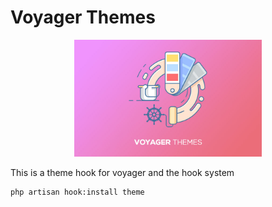 # Voyager Themes

<p align="center"><a href="https://laravelvoyager.com/" target="_blank"><img width="300" src="/cover.jpg?raw=true"></a></p>

This is a theme hook for voyager and the hook system

```bash
php artisan hook:install theme
```
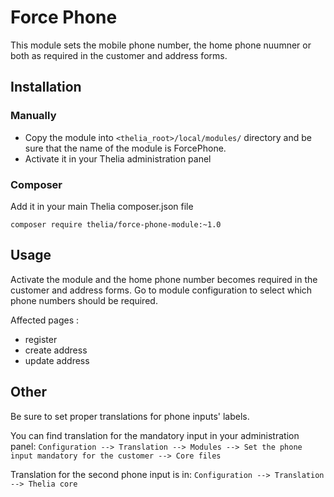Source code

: # Force Phone

This module sets the mobile phone number, the home phone nuumner or both as required in the customer and address forms.

## Installation

### Manually

* Copy the module into ```<thelia_root>/local/modules/``` directory and be sure that the name of the module is ForcePhone.
* Activate it in your Thelia administration panel

### Composer

Add it in your main Thelia composer.json file

```
composer require thelia/force-phone-module:~1.0
```

## Usage

Activate the module and the home phone number becomes required in the customer and address forms.
Go to module configuration to select which phone numbers should be required.

Affected pages :
- register
- create address
- update address

## Other

Be sure to set proper translations for phone inputs' labels.

You can find translation for the mandatory input in your administration panel:
` Configuration --> Translation --> Modules --> Set the phone input mandatory for the customer --> Core files `

Translation for the second phone input is in:
` Configuration --> Translation --> Thelia core `
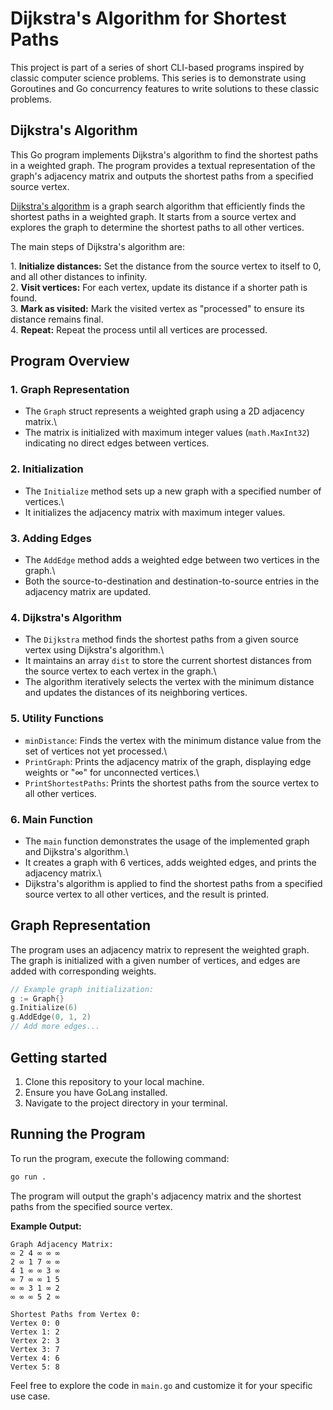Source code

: 

# Dijkstra's Algorithm for Shortest Paths

This project is part of a series of short CLI-based programs inspired by classic computer science problems. This series is to demonstrate using Goroutines and Go concurrency features to write solutions to these classic problems.
## Dijkstra's Algorithm

This Go program implements Dijkstra's algorithm to find the shortest paths in a weighted graph. The program provides a textual representation of the graph's adjacency matrix and outputs the shortest paths from a specified source vertex.

[Dijkstra's algorithm](https://en.wikipedia.org/wiki/Dijkstra%27s_algorithm) is a graph search algorithm that efficiently finds the shortest paths in a weighted graph. It starts from a source vertex and explores the graph to determine the shortest paths to all other vertices.

The main steps of Dijkstra's algorithm are:

1\. **Initialize distances:** Set the distance from the source vertex to itself to 0, and all other distances to infinity.\
2\. **Visit vertices:** For each vertex, update its distance if a shorter path is found.\
3\. **Mark as visited:** Mark the visited vertex as "processed" to ensure its distance remains final.\
4\. **Repeat:** Repeat the process until all vertices are processed.

## Program Overview

### 1. Graph Representation

- The `Graph` struct represents a weighted graph using a 2D adjacency matrix.\
- The matrix is initialized with maximum integer values (`math.MaxInt32`) indicating no direct edges between vertices.

### 2. Initialization

- The `Initialize` method sets up a new graph with a specified number of vertices.\
- It initializes the adjacency matrix with maximum integer values.

### 3. Adding Edges

- The `AddEdge` method adds a weighted edge between two vertices in the graph.\
- Both the source-to-destination and destination-to-source entries in the adjacency matrix are updated.

### 4. Dijkstra's Algorithm

- The `Dijkstra` method finds the shortest paths from a given source vertex using Dijkstra's algorithm.\
- It maintains an array `dist` to store the current shortest distances from the source vertex to each vertex in the graph.\
- The algorithm iteratively selects the vertex with the minimum distance and updates the distances of its neighboring vertices.

### 5. Utility Functions

- `minDistance`: Finds the vertex with the minimum distance value from the set of vertices not yet processed.\
- `PrintGraph`: Prints the adjacency matrix of the graph, displaying edge weights or "∞" for unconnected vertices.\
- `PrintShortestPaths`: Prints the shortest paths from the source vertex to all other vertices.

### 6. Main Function

- The `main` function demonstrates the usage of the implemented graph and Dijkstra's algorithm.\
- It creates a graph with 6 vertices, adds weighted edges, and prints the adjacency matrix.\
- Dijkstra's algorithm is applied to find the shortest paths from a specified source vertex to all other vertices, and the result is printed.

## Graph Representation

The program uses an adjacency matrix to represent the weighted graph. The graph is initialized with a given number of vertices, and edges are added with corresponding weights.

```go
// Example graph initialization:
g := Graph{}
g.Initialize(6)
g.AddEdge(0, 1, 2)
// Add more edges...
```
## Getting started

1.  Clone this repository to your local machine.
2.  Ensure you have GoLang installed.
3.  Navigate to the project directory in your terminal.


## Running the Program

To run the program, execute the following command:

```bash
go run .
```

The program will output the graph's adjacency matrix and the shortest paths from the specified source vertex.

**Example Output:**

```plaintext\
Graph Adjacency Matrix:
∞ 2 4 ∞ ∞ ∞
2 ∞ 1 7 ∞ ∞
4 1 ∞ ∞ 3 ∞
∞ 7 ∞ ∞ 1 5
∞ ∞ 3 1 ∞ 2
∞ ∞ ∞ 5 2 ∞

Shortest Paths from Vertex 0:
Vertex 0: 0
Vertex 1: 2
Vertex 2: 3
Vertex 3: 7
Vertex 4: 6
Vertex 5: 8
```

Feel free to explore the code in `main.go` and customize it for your specific use case.
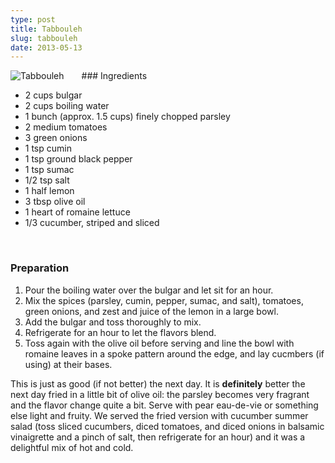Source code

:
 ```yaml
---
type: post
title: Tabbouleh
slug: tabbouleh
date: 2013-05-13
---
```


<img alt="Tabbouleh" src="/assets/recipes/tabbouleh.png" style="float:left;margin-right:2em" />
### Ingredients

* 2 cups bulgar
* 2 cups boiling water
* 1 bunch (approx. 1.5 cups) finely chopped parsley
* 2 medium tomatoes
* 3 green onions
* 1 tsp cumin
* 1 tsp ground black pepper
* 1 tsp sumac
* 1/2 tsp salt
* 1 half lemon
* 3 tbsp olive oil
* 1 heart of romaine lettuce
* 1/3 cucumber, striped and sliced
<br clear="all" >

### Preparation

1. Pour the boiling water over the bulgar and let sit for an hour.
2. Mix the spices (parsley, cumin, pepper, sumac, and salt), tomatoes, green onions, and zest and juice of the lemon in a large bowl.
3. Add the bulgar and toss thoroughly to mix.
4. Refrigerate for an hour to let the flavors blend.
5. Toss again with the olive oil before serving and line the bowl with romaine leaves in a spoke pattern around the edge, and lay cucmbers (if using) at their bases.

This is just as good (if not better) the next day.  It is **definitely** better the next day fried in a little bit of olive oil: the parsley becomes very fragrant and the flavor change quite a bit.  Serve with pear eau-de-vie or something else light and fruity.  We served the fried version with cucumber summer salad (toss sliced cucumbers, diced tomatoes, and diced onions in balsamic vinaigrette and a pinch of salt, then refrigerate for an hour) and it was a delightful mix of hot and cold.
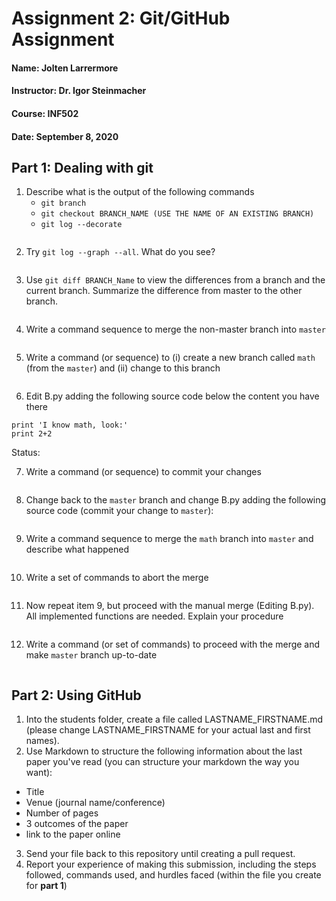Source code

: # Assignment 2: Git/GitHub Assignment

#### Name: Jolten Larrermore
#### Instructor: Dr. Igor Steinmacher
#### Course: INF502
#### Date: September 8, 2020

## Part 1: Dealing with git

1. Describe what is the output of the following commands
    - `git branch`
    - `git checkout BRANCH_NAME (USE THE NAME OF AN EXISTING BRANCH)`
    - `git log --decorate`

```

```

2. Try `git log --graph --all`. What do you see?

```

```

3. Use `git diff BRANCH_Name` to view the differences from a branch and the current branch. 
Summarize the difference from master to the other branch.

```

```

4. Write a command sequence to merge the non-master branch into `master`

```

```

5. Write a command (or sequence) to (i) create a new branch called `math` (from the `master`) and
(ii) change to this branch

```

```

6. Edit B.py adding the following source code below the content you have there

```
print 'I know math, look:'
print 2+2
```

Status: 

7. Write a command (or sequence) to commit your changes

```

```

8. Change back to the `master` branch and change B.py adding the following source code
(commit your change to `master`):

```

```

9. Write a command sequence to merge the `math` branch into `master` and describe what
happened

```

```

10. Write a set of commands to abort the merge

```

```

11. Now repeat item 9, but proceed with the manual merge (Editing B.py). All implemented
functions are needed. Explain your procedure

```

```

12. Write a command (or set of commands) to proceed with the merge and make `master` branch
up-to-date

```

```

## Part 2: Using GitHub

1. Into the students folder, create a file called LASTNAME_FIRSTNAME.md (please change
LASTNAME_FIRSTNAME for your actual last and first names).
2. Use Markdown to structure the following information about the last paper you've read (you can
structure your markdown the way you want):
- Title
- Venue (journal name/conference)
- Number of pages
- 3 outcomes of the paper
- link to the paper online
3. Send your file back to this repository until creating a pull request.
4. Report your experience of making this submission, including the steps followed, commands
used, and hurdles faced (within the file you create for **part 1**)

```

```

········

▶ [Assignment] Above are the entries; copy out every line among them that contains the word "current".

▶ [Result for this exercise]
- It maintains an array `dist` to store the current shortest distances from the source vertex to each vertex in the graph.\
3. Use `git diff BRANCH_Name` to view the differences from a branch and the current branch. 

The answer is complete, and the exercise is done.